The Shepherd’s Bush project is expected to cost tens of millions of pounds with investment from Westfield and Ministry. The shopping centre operator had been looking for a partner to convert the space since 2020 when it applied for planning permission for the changes.

Lohan Presencer, the chair of Ministry of Sound Group which celebrated the 30th anniversary of its nightclub last year, said the new venue would include gyms which could host “fitness raves”, hot desks, offices and an event space for parties, product launches and conferences.

He said Ministry expected a minimum of 4,000 people a day to visit. The group’s original members’ club now has a waiting list for new sign-ups.

“We are building a genuine community and it is proving increasingly popular,” he said. “Who wants to go into a boring office? People want something that brings people together and gives them a reason to come back.”

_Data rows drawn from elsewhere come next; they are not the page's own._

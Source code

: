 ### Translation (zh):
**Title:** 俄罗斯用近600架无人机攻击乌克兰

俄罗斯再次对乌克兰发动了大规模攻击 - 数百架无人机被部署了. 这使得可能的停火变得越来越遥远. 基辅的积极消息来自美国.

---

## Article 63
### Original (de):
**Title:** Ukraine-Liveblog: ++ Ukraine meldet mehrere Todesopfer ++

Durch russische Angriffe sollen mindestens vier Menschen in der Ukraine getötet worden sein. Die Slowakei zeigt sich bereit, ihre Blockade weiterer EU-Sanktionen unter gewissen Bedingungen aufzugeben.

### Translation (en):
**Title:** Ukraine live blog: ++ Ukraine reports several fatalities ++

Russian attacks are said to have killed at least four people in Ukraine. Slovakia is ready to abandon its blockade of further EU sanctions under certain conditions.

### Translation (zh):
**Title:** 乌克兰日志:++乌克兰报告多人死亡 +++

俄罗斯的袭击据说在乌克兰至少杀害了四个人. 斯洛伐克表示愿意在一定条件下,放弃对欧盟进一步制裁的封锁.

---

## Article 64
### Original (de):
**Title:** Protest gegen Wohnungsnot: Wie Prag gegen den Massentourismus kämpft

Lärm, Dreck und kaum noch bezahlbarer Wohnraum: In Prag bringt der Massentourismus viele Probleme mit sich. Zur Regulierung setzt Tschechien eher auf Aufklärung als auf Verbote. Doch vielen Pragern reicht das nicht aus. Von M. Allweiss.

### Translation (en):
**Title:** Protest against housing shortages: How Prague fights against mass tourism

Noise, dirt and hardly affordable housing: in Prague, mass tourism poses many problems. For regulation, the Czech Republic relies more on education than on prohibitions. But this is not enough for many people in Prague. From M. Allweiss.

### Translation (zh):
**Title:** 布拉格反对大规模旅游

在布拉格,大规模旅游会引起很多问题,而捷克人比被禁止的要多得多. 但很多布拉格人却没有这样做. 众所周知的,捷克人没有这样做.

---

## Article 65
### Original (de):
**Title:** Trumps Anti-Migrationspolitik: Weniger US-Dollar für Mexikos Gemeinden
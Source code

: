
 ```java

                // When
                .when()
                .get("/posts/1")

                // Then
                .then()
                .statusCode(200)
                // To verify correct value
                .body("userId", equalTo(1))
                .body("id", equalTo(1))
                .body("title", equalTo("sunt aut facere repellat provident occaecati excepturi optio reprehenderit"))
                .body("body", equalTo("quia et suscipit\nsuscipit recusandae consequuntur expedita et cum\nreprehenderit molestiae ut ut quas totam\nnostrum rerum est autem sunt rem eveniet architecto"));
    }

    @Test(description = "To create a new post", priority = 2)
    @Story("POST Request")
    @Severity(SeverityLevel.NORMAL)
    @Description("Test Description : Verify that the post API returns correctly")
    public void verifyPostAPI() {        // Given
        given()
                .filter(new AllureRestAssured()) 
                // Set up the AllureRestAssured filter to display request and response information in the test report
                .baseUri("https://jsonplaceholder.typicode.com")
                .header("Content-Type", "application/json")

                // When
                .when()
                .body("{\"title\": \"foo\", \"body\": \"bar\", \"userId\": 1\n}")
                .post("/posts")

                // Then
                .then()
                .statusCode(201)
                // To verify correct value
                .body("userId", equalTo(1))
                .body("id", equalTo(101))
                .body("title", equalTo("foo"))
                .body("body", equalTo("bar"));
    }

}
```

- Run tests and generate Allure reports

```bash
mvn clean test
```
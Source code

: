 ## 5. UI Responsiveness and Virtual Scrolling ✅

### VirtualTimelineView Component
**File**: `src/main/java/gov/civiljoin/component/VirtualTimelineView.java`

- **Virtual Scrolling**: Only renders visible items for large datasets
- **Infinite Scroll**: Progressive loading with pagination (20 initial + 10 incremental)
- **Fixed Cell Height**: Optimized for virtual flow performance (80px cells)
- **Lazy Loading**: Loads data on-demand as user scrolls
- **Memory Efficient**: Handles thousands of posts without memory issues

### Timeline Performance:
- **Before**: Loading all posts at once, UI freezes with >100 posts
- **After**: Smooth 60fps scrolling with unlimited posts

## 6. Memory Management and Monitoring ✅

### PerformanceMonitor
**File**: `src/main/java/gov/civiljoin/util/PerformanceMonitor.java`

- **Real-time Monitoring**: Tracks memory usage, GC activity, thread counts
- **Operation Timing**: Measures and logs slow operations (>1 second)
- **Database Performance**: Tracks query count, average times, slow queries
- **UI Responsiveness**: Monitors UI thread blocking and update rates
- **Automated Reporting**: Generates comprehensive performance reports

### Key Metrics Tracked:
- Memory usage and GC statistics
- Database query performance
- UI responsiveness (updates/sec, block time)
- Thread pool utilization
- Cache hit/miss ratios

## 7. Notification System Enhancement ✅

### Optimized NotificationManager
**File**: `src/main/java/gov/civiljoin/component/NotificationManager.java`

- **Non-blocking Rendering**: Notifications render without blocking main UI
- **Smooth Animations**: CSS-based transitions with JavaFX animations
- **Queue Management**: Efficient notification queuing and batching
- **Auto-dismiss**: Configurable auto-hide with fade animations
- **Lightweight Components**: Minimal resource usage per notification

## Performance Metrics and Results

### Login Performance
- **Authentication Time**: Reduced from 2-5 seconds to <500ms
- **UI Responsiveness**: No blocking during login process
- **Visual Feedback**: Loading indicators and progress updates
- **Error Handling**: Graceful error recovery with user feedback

Scott Parsons, the UK chief operating officer of Westfield’s parent group, said: “Repurposing of retail space is a good thing. With a shopping centre the size of Westfield London we will have a critical mass of leisure, retail and food and beverage and we are adding to the mix by repurposing space.”

“The 2,000 people working in the co-working space at Ministry will be adding to the footfall and sales at Westfield and those people will have hundreds of shops [and] a leisure offer right on their doorstep.”

The project emerges as shopping malls, cities and town centres search for alternative uses for hundreds of department stores which have closed in recent years.

Westfield London is in the process of finalising the conversion of an empty Debenhams store into a mix of retail, food and leisure space.

Elsewhere, department stores have been transformed into university lecture theatres, food halls, community hubs, go-karting tracks and other uses, or been downsized to take in offices or residential space.